Interview with Kristin O'Donnell Tubb

I'm happy to offer an interview with the gracious Kristin O'Donnell Tubb, author of Selling Hope (Feiwel & Friends/Macmillan 2010), Autumn Winifred Oliver Does Things Different (Delacorte/Random House 2008) and the forthcoming The 13th Sign (Feiwel & Friends/Macmillan 2012).

**Joyce Lansky's recent review of Selling Hope for this site can be found here.**

What inspired you to write Selling Hope?
Selling Hope was one of those happy accidents that came out of researching another project.  I was writing a kid’s activity book about space for Dalmatian Press (called Space: An A+ Workbook), and Halley’s Comet was part of that research.  I discovered that Earth passed through the tail of the comet on May 18 & 19, 1910.  The world’s top scientists promised that no harm would result, but fear ran rampant, and people began prophesying the end of days. Others cashed in on that fear, selling everything from lead umbrellas to gas masks to comet pills.  When I read those words – comet pills – I knew it was a story I wanted to tell.

What sort of research did you do to help you write it?
I researched books, magazines, newspapers, classified ads, advertisements, websites – anything about Chicago and vaudeville and Halley’s Comet circa 1910 that I could find, basically.  I also watched YouTube videos of Buster Keaton to get his movements and facial expressions down pat. (And yes, I consider myself very lucky to have a job in which watching YouTube constitutes “research.” :))  I keep my research in a Word document, but also print out a copy and cut and paste them (literally – with scissors and tape) to 3x5 notecards.  This helps me organize both the story outline and the items by topic.

What was the most difficult part of writing the book?
Making Hope McDaniels a likeable character was probably my biggest challenge. In the story, Hope makes some questionable choices (the girl is a con artist, after all!). It’s a balancing act, creating a character who is pulling off a hoax of that magnitude, but who also gains our sympathy.

What was your favorite part of the writing process?
Research is likely my favorite part of the writing process. We humans do so many heartbreaking, breathtaking things to and for each other. Those stories are out there, and uncovering them is a little akin to Indiana Jones unearthing his treasures! But here, I feel I should always add a caveat: the story is always the character’s journey first, so the history must be tied to that story arc, above all.  If that doesn’t happen, then you’re just tossing in bits of history to show you’ve done your research, which doesn’t make for very interesting reading. 
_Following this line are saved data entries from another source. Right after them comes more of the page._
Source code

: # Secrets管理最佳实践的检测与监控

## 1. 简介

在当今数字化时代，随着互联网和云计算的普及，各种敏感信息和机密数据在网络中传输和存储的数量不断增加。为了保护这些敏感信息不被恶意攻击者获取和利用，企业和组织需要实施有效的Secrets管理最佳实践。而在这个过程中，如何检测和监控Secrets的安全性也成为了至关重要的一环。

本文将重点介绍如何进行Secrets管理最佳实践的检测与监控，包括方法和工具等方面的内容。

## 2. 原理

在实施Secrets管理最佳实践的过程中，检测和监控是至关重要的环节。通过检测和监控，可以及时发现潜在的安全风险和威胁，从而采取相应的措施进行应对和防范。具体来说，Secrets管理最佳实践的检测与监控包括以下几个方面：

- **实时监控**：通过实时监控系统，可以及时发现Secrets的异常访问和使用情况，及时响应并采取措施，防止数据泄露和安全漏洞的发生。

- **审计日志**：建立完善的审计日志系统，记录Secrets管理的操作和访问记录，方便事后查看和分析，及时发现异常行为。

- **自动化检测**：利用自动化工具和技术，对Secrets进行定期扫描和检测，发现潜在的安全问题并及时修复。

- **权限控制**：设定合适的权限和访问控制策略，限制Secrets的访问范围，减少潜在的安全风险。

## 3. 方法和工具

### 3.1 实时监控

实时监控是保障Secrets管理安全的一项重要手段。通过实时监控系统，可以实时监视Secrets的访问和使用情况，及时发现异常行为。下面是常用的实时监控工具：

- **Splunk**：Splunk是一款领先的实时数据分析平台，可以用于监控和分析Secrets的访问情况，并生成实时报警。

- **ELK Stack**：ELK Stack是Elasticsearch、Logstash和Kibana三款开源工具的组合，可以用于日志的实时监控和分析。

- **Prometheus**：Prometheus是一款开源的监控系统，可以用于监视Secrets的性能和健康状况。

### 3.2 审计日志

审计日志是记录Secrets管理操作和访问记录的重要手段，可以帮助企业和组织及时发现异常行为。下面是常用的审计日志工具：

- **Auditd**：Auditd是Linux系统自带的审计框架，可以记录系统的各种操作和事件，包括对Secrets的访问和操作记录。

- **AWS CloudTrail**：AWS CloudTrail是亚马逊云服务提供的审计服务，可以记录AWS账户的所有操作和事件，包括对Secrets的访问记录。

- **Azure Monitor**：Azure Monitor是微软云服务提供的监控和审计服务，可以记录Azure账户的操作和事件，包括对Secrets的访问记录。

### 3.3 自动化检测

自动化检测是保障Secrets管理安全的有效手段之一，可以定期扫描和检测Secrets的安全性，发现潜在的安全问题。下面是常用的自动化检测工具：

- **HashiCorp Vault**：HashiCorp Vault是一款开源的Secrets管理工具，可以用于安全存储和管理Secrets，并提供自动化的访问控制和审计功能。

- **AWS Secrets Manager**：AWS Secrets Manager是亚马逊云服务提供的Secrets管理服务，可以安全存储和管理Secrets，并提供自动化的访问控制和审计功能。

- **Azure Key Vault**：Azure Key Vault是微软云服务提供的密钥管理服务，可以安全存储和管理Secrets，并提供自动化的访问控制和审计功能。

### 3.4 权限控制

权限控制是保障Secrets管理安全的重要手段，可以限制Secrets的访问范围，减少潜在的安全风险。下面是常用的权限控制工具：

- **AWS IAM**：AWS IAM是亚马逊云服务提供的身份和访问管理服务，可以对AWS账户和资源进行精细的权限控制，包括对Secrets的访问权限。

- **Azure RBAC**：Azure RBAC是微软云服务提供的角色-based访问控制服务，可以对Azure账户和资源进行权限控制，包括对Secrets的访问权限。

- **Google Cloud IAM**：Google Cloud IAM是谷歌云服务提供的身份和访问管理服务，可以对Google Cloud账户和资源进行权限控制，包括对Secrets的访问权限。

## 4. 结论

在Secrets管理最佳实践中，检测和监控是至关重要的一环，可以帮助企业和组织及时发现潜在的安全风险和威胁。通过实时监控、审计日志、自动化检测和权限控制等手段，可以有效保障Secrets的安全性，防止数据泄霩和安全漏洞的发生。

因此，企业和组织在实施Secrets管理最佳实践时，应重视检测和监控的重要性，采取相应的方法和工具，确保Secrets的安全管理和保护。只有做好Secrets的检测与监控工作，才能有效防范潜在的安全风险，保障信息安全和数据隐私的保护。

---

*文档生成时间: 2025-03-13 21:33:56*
What were some of your favorite books as a child?
My favorite book as a child was – and still is – A Wrinkle In Time by Madeleine L’Engle. I also loved Laura Ingalls Wilder’s Little House books, especially the first one, Little House in the Big Woods. (Oh, how I longed for an attic full of pumpkins in which to play dolls!) I adored Starring Sally J. Freedman as Herself by Judy Blume, The Westing Game by Ellen Raskin, Bridge to Terabithia by Katherine Patterson, John D. Fitzgerald’s Great Brain books, and Donald J. Sobol’s Encyclopedia Brown series. 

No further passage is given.